Task directions - Search term "require": please copy every line of the records below that contains it.

┌────────

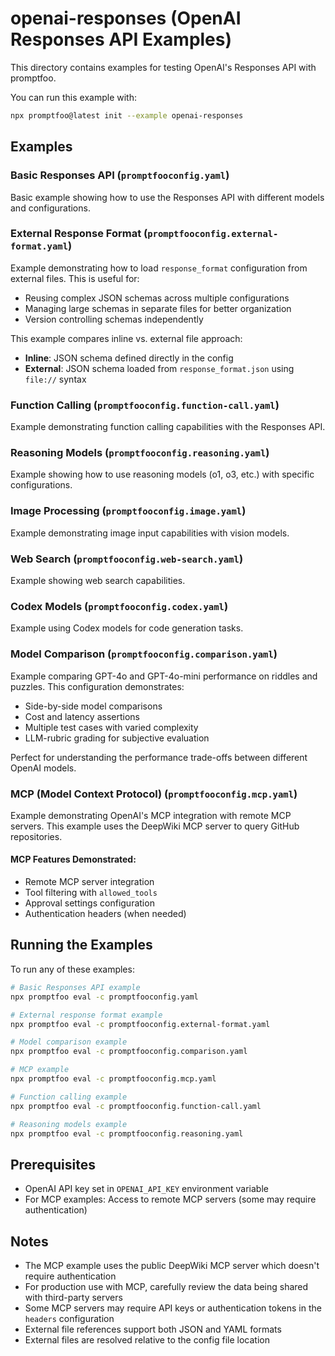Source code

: # openai-responses (OpenAI Responses API Examples)

This directory contains examples for testing OpenAI's Responses API with promptfoo.

You can run this example with:

```bash
npx promptfoo@latest init --example openai-responses
```

## Examples

### Basic Responses API (`promptfooconfig.yaml`)

Basic example showing how to use the Responses API with different models and configurations.

### External Response Format (`promptfooconfig.external-format.yaml`)

Example demonstrating how to load `response_format` configuration from external files. This is useful for:

- Reusing complex JSON schemas across multiple configurations
- Managing large schemas in separate files for better organization
- Version controlling schemas independently

This example compares inline vs. external file approach:

- **Inline**: JSON schema defined directly in the config
- **External**: JSON schema loaded from `response_format.json` using `file://` syntax

### Function Calling (`promptfooconfig.function-call.yaml`)

Example demonstrating function calling capabilities with the Responses API.

### Reasoning Models (`promptfooconfig.reasoning.yaml`)

Example showing how to use reasoning models (o1, o3, etc.) with specific configurations.

### Image Processing (`promptfooconfig.image.yaml`)

Example demonstrating image input capabilities with vision models.

### Web Search (`promptfooconfig.web-search.yaml`)

Example showing web search capabilities.

### Codex Models (`promptfooconfig.codex.yaml`)

Example using Codex models for code generation tasks.

### Model Comparison (`promptfooconfig.comparison.yaml`)

Example comparing GPT-4o and GPT-4o-mini performance on riddles and puzzles. This configuration demonstrates:

- Side-by-side model comparisons
- Cost and latency assertions
- Multiple test cases with varied complexity
- LLM-rubric grading for subjective evaluation

Perfect for understanding the performance trade-offs between different OpenAI models.

### MCP (Model Context Protocol) (`promptfooconfig.mcp.yaml`)

Example demonstrating OpenAI's MCP integration with remote MCP servers. This example uses the DeepWiki MCP server to query GitHub repositories.

#### MCP Features Demonstrated:

- Remote MCP server integration
- Tool filtering with `allowed_tools`
- Approval settings configuration
- Authentication headers (when needed)

## Running the Examples

To run any of these examples:

```bash
# Basic Responses API example
npx promptfoo eval -c promptfooconfig.yaml

# External response format example
npx promptfoo eval -c promptfooconfig.external-format.yaml

# Model comparison example
npx promptfoo eval -c promptfooconfig.comparison.yaml

# MCP example
npx promptfoo eval -c promptfooconfig.mcp.yaml

# Function calling example
npx promptfoo eval -c promptfooconfig.function-call.yaml

# Reasoning models example
npx promptfoo eval -c promptfooconfig.reasoning.yaml
```

## Prerequisites

- OpenAI API key set in `OPENAI_API_KEY` environment variable
- For MCP examples: Access to remote MCP servers (some may require authentication)

## Notes

- The MCP example uses the public DeepWiki MCP server which doesn't require authentication
- For production use with MCP, carefully review the data being shared with third-party servers
- Some MCP servers may require API keys or authentication tokens in the `headers` configuration
- External file references support both JSON and YAML formats
- External files are resolved relative to the config file location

└────────

Task response -
- For MCP examples: Access to remote MCP servers (some may require authentication)
- The MCP example uses the public DeepWiki MCP server which doesn't require authentication
- Some MCP servers may require API keys or authentication tokens in the `headers` configuration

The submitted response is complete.